The task: Start at the line with "modal-exclude = false" in the records below, stop at the line with "These and dozens", and return every line in that span exactly, the two end lines included.

Stored data entries
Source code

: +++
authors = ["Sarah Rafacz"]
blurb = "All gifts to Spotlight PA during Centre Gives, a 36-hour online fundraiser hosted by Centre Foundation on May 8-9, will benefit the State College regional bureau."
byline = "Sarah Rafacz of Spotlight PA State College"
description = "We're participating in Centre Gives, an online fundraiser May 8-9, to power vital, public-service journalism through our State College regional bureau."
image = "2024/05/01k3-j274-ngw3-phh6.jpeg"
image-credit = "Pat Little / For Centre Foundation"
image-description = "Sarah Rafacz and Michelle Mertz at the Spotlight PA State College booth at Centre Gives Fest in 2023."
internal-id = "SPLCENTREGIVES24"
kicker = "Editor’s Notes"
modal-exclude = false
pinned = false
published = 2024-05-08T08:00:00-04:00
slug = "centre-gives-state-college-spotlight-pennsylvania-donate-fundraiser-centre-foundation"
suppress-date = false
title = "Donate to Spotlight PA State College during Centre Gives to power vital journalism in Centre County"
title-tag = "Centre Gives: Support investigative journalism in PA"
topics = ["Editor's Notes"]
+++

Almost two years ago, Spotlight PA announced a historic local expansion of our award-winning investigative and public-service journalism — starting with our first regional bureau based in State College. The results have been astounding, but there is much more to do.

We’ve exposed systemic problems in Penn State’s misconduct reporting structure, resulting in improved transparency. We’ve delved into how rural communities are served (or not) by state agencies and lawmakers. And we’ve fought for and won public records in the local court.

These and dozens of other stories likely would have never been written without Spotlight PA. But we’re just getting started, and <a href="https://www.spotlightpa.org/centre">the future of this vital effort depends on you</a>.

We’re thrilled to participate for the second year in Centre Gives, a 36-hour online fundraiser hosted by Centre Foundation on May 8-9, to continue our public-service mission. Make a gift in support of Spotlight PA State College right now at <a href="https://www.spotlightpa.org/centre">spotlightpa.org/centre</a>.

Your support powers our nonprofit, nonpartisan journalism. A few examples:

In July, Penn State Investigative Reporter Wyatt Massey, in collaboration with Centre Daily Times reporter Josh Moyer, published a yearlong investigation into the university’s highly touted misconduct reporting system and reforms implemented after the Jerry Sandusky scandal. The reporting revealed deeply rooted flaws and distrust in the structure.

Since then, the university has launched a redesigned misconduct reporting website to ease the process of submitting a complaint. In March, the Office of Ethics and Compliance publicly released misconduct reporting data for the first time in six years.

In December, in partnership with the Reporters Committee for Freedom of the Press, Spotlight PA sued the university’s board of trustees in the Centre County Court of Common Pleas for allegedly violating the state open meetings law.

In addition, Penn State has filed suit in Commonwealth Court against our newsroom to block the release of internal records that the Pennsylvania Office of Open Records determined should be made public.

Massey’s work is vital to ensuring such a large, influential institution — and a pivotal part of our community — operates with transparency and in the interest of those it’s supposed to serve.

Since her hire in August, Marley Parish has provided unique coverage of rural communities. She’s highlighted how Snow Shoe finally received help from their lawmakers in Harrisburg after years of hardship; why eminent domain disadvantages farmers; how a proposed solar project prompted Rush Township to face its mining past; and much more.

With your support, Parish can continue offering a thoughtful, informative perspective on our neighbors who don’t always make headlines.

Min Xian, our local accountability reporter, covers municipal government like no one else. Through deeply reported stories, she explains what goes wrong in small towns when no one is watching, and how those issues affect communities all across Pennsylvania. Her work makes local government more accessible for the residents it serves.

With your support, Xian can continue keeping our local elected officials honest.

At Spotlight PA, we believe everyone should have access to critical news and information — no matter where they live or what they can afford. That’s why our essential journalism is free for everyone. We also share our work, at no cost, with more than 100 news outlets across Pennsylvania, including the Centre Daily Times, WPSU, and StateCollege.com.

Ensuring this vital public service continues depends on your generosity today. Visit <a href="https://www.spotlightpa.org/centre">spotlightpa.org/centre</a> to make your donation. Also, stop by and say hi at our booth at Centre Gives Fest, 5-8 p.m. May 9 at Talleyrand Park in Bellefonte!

Reply to the exercise:
modal-exclude = false
pinned = false
published = 2024-05-08T08:00:00-04:00
slug = "centre-gives-state-college-spotlight-pennsylvania-donate-fundraiser-centre-foundation"
suppress-date = false
title = "Donate to Spotlight PA State College during Centre Gives to power vital journalism in Centre County"
title-tag = "Centre Gives: Support investigative journalism in PA"
topics = ["Editor's Notes"]
+++

Almost two years ago, Spotlight PA announced a historic local expansion of our award-winning investigative and public-service journalism — starting with our first regional bureau based in State College. The results have been astounding, but there is much more to do.

We’ve exposed systemic problems in Penn State’s misconduct reporting structure, resulting in improved transparency. We’ve delved into how rural communities are served (or not) by state agencies and lawmakers. And we’ve fought for and won public records in the local court.

These and dozens of other stories likely would have never been written without Spotlight PA. But we’re just getting started, and <a href="https://www.spotlightpa.org/centre">the future of this vital effort depends on you</a>.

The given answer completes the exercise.